═══ Input ═══
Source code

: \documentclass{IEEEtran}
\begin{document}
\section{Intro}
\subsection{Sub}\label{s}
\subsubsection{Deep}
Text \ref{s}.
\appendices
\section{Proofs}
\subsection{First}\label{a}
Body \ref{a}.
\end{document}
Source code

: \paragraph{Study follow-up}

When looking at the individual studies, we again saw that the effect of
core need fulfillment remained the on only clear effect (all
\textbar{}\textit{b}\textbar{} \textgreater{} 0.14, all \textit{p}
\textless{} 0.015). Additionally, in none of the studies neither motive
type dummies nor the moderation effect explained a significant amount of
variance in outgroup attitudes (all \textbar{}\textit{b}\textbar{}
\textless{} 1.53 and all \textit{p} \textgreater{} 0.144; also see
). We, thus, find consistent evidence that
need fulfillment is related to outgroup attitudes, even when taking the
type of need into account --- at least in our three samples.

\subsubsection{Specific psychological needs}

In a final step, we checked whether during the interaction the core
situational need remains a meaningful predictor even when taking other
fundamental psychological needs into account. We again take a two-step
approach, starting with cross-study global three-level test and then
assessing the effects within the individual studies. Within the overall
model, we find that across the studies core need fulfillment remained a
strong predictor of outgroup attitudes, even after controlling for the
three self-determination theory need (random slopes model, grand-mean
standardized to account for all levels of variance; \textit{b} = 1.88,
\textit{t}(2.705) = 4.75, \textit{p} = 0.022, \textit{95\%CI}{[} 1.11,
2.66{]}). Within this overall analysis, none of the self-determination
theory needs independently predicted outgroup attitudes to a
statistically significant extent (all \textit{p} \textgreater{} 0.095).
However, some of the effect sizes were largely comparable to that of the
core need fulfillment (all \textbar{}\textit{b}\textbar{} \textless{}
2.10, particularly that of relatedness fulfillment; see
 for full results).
═══
═══ Input ═══
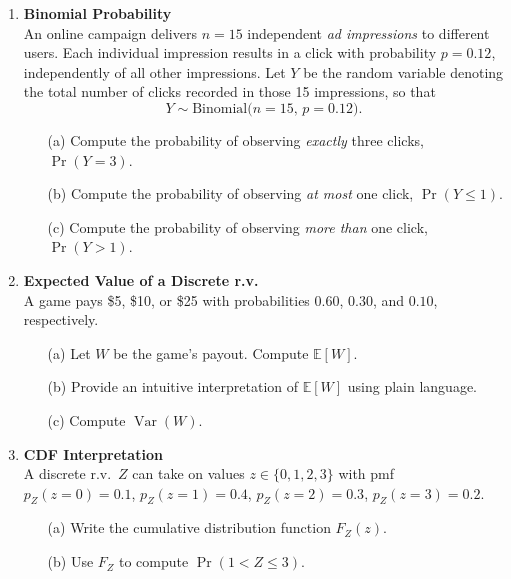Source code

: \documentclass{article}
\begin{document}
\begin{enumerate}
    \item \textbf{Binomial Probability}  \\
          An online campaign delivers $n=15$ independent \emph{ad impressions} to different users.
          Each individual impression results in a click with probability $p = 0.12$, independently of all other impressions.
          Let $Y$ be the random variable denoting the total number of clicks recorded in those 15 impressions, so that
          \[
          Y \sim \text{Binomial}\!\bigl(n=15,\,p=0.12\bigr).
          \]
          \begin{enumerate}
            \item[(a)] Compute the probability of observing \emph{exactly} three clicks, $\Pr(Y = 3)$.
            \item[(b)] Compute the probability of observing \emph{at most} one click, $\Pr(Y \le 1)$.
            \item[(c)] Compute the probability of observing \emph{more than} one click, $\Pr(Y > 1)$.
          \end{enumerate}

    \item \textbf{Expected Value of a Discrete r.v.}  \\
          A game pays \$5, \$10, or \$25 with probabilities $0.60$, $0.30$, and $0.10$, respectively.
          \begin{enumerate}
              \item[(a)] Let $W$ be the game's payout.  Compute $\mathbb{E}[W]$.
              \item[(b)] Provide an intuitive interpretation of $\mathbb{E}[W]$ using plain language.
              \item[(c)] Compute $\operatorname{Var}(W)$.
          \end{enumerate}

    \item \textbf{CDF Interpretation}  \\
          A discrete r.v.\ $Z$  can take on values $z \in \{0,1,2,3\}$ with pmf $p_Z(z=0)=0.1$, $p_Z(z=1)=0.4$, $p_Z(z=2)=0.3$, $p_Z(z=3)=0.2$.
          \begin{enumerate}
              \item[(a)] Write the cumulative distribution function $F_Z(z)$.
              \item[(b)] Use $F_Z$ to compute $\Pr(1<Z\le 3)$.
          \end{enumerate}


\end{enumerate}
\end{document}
═══
Task to carry out »
Beginning with the line containing "of a Discrete" in the material above, copy every line exactly until you have copied the line containing "using plain language.".

Response area »
    \item \textbf{Expected Value of a Discrete r.v.}  \\
          A game pays \$5, \$10, or \$25 with probabilities $0.60$, $0.30$, and $0.10$, respectively.
          \begin{enumerate}
              \item[(a)] Let $W$ be the game's payout.  Compute $\mathbb{E}[W]$.
              \item[(b)] Provide an intuitive interpretation of $\mathbb{E}[W]$ using plain language.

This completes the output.